Religion lawsuits. The House passed, 244-173, and sent to the Senate a bill (HR 2679) that would prohibit courts from reimbursing the legal costs of plaintiffs who prevail in lawsuits against governments over taxpayer-funded religious displays, such as Nativity scenes.

A yes vote was to pass the bill.

Voting yes: Dent, Fitzpatrick, Gerlach, LoBiondo, Pitts, Saxton, Smith and Weldon.

Voting no: Andrews, Brady, Fattah, Holden and Schwartz.
Typically gutless, mean-spirited Repug crap here…what possible purpose could a bill like this serve except to poke a finger in the eye, metaphorically speaking, at anyone who may have a legitimate grievance about whether or not the separation of church and state is observed in our government?

I hereby make a prediction: one day, a court will rule this bill (assuming it is ever signed into law) to be unconstitutional.

Defense spending. The House approved, 394-22, the conference report on a bill (HR 5631) appropriating nearly $448 billion for the Department of Defense in fiscal 2007, including $70 billion for at least six months' actions in Iraq and Afghanistan. The Senate later approved the bill, 100-0, sending it to President Bush.

All Philadelphia-area representatives and senators voted for the bill, except Castle, who did not vote.


Tribunals, interrogations. The Senate passed, 65-34, a bill setting rules for the imprisonment and trial of individuals regarded as U.S. enemies in the fight against terrorism. The bill (S 3930) was nearly identical to HR 6166 (above), and a combined measure was sent to President Bush for his signature.
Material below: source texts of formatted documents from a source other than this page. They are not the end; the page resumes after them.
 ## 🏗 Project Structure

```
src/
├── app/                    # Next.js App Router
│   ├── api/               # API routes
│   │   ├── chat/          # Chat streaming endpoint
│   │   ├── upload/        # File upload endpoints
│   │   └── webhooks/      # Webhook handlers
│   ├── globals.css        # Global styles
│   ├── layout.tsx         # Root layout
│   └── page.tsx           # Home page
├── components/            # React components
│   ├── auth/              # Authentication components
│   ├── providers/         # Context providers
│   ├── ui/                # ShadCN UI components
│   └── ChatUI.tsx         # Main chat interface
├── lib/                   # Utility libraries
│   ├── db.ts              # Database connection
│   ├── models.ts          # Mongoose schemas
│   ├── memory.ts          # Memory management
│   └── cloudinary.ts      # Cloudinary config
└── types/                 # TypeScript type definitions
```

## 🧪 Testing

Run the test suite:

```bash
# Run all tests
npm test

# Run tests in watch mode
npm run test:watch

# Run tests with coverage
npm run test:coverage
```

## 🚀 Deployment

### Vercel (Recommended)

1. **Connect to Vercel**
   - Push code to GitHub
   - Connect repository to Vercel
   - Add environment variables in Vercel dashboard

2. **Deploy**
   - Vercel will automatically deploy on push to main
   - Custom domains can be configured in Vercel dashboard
A yes vote was to pass the bill.

Voting yes: Thomas Carper (D., Del.), Frank Lautenberg (D., N.J.), Robert Menendez (D., N.J.), Rick Santorum (R., Pa.) and Arlen Specter (R., Pa.).

Voting no: Joseph R. Biden Jr. (D., Del.).
Kudos to Biden for standing tall, and Carper wimps out as usual…I know this vote will help Menendez on balance in his fight against Baby Kean, but this was not a distinguished moment at all for Frank Lautenberg.
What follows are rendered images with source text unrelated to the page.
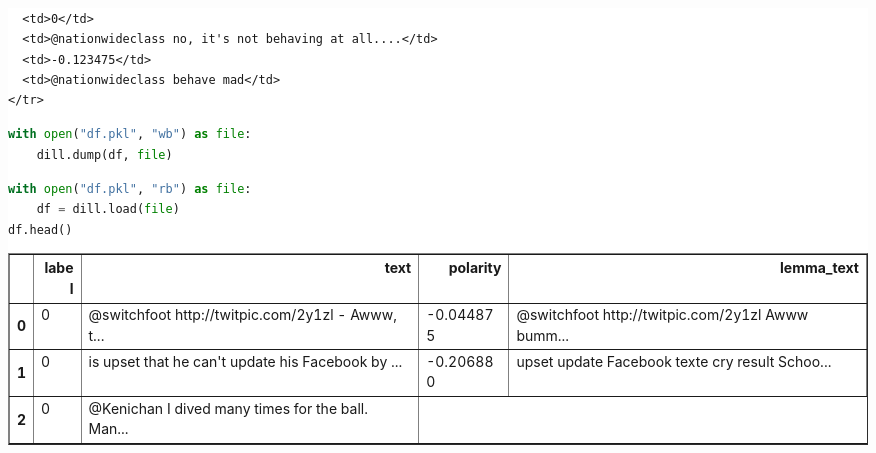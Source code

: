       <td>0</td>
      <td>@nationwideclass no, it's not behaving at all....</td>
      <td>-0.123475</td>
      <td>@nationwideclass behave mad</td>
    </tr>
  </tbody>
</table>
</div>




```python
with open("df.pkl", "wb") as file:
    dill.dump(df, file)
```


```python
with open("df.pkl", "rb") as file:
    df = dill.load(file)
df.head()
```




<div>
<style scoped>
    .dataframe tbody tr th:only-of-type {
        vertical-align: middle;
    }

    .dataframe tbody tr th {
        vertical-align: top;
    }

    .dataframe thead th {
        text-align: right;
    }
</style>
<table border="1" class="dataframe">
  <thead>
    <tr style="text-align: right;">
      <th></th>
      <th>label</th>
      <th>text</th>
      <th>polarity</th>
      <th>lemma_text</th>
    </tr>
  </thead>
  <tbody>
    <tr>
      <th>0</th>
      <td>0</td>
      <td>@switchfoot http://twitpic.com/2y1zl - Awww, t...</td>
      <td>-0.044875</td>
      <td>@switchfoot http://twitpic.com/2y1zl Awww bumm...</td>
    </tr>
    <tr>
      <th>1</th>
      <td>0</td>
      <td>is upset that he can't update his Facebook by ...</td>
      <td>-0.206880</td>
      <td>upset update Facebook texte cry result   Schoo...</td>
    </tr>
    <tr>
      <th>2</th>
      <td>0</td>
      <td>@Kenichan I dived many times for the ball. Man...</td>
Terrorism suspects. The Senate rejected, 54-43, a bill proposed by the Armed Services Committee on the treatment of "enemy combatants." In part, the committee bill required strict adherence to the Geneva Conventions, prohibited prisoner abuse and included the right of suspects to examine and respond to all evidence presented against them. This vote made way for passage of a bill (S 3930, above) backed by the administration that authorized harsher treatment and fewer rights for terrorism suspects.
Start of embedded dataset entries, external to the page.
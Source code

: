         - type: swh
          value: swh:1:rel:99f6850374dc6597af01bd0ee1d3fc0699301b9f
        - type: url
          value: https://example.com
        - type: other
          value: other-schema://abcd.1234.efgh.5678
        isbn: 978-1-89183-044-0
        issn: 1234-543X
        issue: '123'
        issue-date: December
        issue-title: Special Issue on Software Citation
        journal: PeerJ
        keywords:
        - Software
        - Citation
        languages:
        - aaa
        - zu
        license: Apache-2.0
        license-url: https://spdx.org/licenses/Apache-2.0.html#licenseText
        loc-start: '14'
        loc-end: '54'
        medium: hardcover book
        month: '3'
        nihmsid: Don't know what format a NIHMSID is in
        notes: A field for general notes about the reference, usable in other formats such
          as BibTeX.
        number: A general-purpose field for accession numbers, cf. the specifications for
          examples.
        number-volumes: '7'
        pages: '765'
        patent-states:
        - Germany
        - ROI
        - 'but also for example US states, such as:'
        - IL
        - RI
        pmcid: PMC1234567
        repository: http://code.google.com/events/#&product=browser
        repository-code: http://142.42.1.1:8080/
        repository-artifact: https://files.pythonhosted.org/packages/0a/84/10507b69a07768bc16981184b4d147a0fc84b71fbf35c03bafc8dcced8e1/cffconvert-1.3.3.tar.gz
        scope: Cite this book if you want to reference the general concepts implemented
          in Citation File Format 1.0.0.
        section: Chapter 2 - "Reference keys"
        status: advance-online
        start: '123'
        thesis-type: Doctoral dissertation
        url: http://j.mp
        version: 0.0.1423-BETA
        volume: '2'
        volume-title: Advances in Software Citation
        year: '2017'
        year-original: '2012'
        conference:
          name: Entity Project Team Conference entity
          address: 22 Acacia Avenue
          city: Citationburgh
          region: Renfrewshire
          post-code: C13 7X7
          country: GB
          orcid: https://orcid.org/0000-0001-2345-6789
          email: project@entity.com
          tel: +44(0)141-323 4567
A yes vote backed the committee bill.

Voting yes: Biden, Carper, Lautenberg and Menendez.

Voting no: Santorum and Specter.
As of this vote, I don’t ever want to hear again about how Arlen Specter is a “moderate.” In his latest two-step, he supported the habeas corpus rights of prisoners (see below), but when the proposal was rejected, he voted for this travesty anyway, marching in party lockstep as usual. He showed all of the strength and toughness of a bowl of overcooked vermicelli on this one.

Habeas corpus. The Senate rejected, 51-48, a proposal to establish habeas corpus rights for prisoners in S 3930 (above). This vote affirmed the bill's stripping federal courts of habeas corpus jurisdiction in terrorism prisoners' cases.

A yes vote backed the habeas corpus right for terrorism suspects.

Voting yes: Biden, Carper, Lautenberg, Menendez and Specter.

Voting no: Santorum.
Votes like this are the reason why Little Ricky is losing to Mr. Casey Jr.

Ahead. Congress is in recess until Nov. 13.

For information on how to contact your member of Congress, go
What you have just read is the transcript of one of the most inglorious weeks in U.S. Congressional history, roughly approximating Dubya’s heinous 2003 State Of The Union address in terms of the damage it has wrought to our republic.

Though this does not quite mark the conclusion of the 109th Congress, it marks the end of major legislation given the distinct possibility that this body will be recomposed for the legislative session beginning next January.

And after watching this circus unfold for the last few months, I can think of no reason whatsoever why all of us should not do everything in our power to replace those responsible on November 7th.